Exercise details -
Check each line of the data for "json" and select those that have it.

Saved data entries
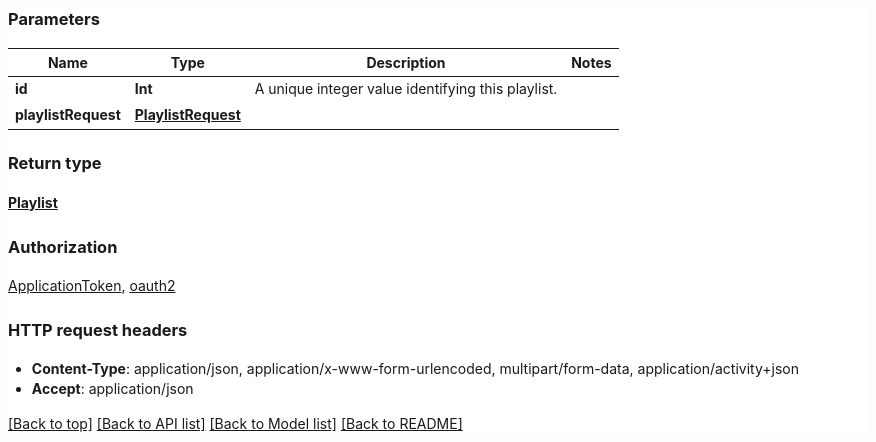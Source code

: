 ### Parameters

Name | Type | Description  | Notes
------------- | ------------- | ------------- | -------------
 **id** | **Int** | A unique integer value identifying this playlist. | 
 **playlistRequest** | [**PlaylistRequest**](PlaylistRequest.md) |  | 

### Return type

[**Playlist**](Playlist.md)

### Authorization

[ApplicationToken](../README.md#ApplicationToken), [oauth2](../README.md#oauth2)

### HTTP request headers

 - **Content-Type**: application/json, application/x-www-form-urlencoded, multipart/form-data, application/activity+json
 - **Accept**: application/json

[[Back to top]](#) [[Back to API list]](../README.md#documentation-for-api-endpoints) [[Back to Model list]](../README.md#documentation-for-models) [[Back to README]](../README.md)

Problem solution -
 - **Content-Type**: application/json, application/x-www-form-urlencoded, multipart/form-data, application/activity+json
 - **Accept**: application/json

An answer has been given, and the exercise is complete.